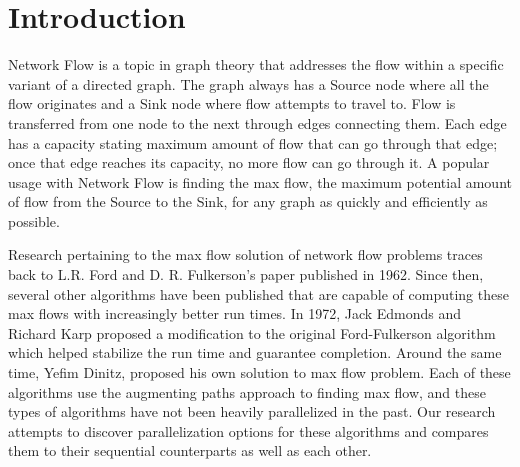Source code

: \section{Introduction}
Network Flow is a topic in graph theory that addresses the flow within a specific variant of a directed graph. The graph always has a Source node where all the flow originates and a Sink node where flow attempts to travel to. Flow is transferred from one node to the next through edges connecting them. Each edge has a capacity stating maximum amount of flow that can go through that edge; once that edge reaches its capacity, no more flow can go through it. A popular usage with Network Flow is finding the max flow, the maximum potential amount of flow from the Source to the Sink, for any graph as quickly and efficiently as possible.

Research pertaining to the max flow solution of network flow problems traces back to L.R. Ford and D. R. Fulkerson's paper published in 1962. Since then, several other algorithms have been published that are capable of computing these max flows with increasingly better run times. In 1972, Jack Edmonds and Richard Karp proposed a modification to the original Ford-Fulkerson algorithm which helped stabilize the run time and guarantee completion. Around the same time, Yefim Dinitz, proposed his own solution to max flow problem. Each of these algorithms use the augmenting paths approach to finding max flow, and these types of algorithms have not been heavily parallelized in the past. Our research attempts to discover parallelization options for these algorithms and compares them to their sequential counterparts as well as each other.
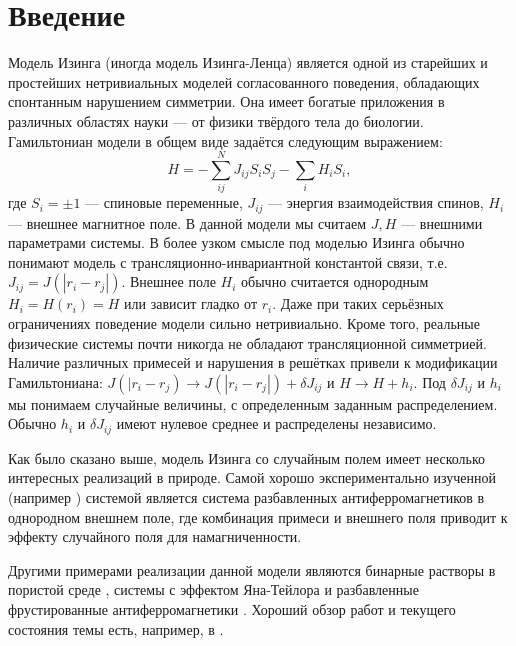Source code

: \section{Введение}
	Модель Изинга (иногда модель Изинга-Ленца)  является одной из старейших и простейших нетривиальных моделей согласованного поведения, обладающих спонтанным нарушением симметрии. Она имеет богатые приложения в различных областях науки –– от физики твёрдого тела до биологии. Гамильтониан модели в общем виде задаётся следующим выражением:
	\begin{equation}
		H = - \sum_{ij}^N J_{ij}	S_i S_j - \sum_{i} H_i S_i,
	\end{equation}
	где $S_i = \pm 1$ –– спиновые переменные, $J_{ij}$ –– энергия взаимодействия спинов, $H_i$ –– внешнее магнитное поле. В данной модели мы считаем $J,H$ –– внешними параметрами системы. В более узком смысле под моделью Изинга обычно понимают модель с трансляционно-инвариантной константой связи, т.е. $J_{ij} = J(|r_i - r_j|)$.
	 Внешнее поле $H_i$ обычно считается однородным $H_i = H(r_i) = H$ или зависит гладко от $r_i$.
	 Даже при таких серьёзных ограничениях поведение модели сильно нетривиально. Кроме того,  реальные физические системы почти никогда не обладают трансляционной симметрией.
	 Наличие различных примесей и нарушения в решётках привели к модификации Гамильтониана: $J(|r_i-r_j) \to J(|r_i-r_j|) + \delta J_{ij}$ и $H \to H + h_i$. Под $\delta J_{ij}$ и $h_i$  мы понимаем случайные величины, с определенным заданным распределением. Обычно $h_i$ и $\delta J_{ij}$ имеют нулевое среднее и распределены независимо.

	Как было сказано выше, модель Изинга со случайным полем имеет несколько интересных реализаций в природе. Самой хорошо экспериментально изученной (например \cite{fishman}) системой является система разбавленных антиферромагнетиков  в однородном внешнем поле, где комбинация примеси и внешнего поля приводит к эффекту случайного поля для намагниченности.

	Другими примерами реализации данной модели являются бинарные растворы в пористой среде \cite{de1984liquid}, системы с эффектом Яна-Тейлора \cite{graham1987random} и разбавленные фрустированные антиферромагнетики \cite{fernandez1988random}. Хороший обзор работ и текущего состояния темы есть, например, в \cite{nattermann1998theory}.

◆ ◆ ◆ ◆ ◆

**ACTIVITY**.
When the word "section" occurs in a line above, list that line.

**COMPLETED EXERCISE**.
: \section{Introduction}
: \section{Введение}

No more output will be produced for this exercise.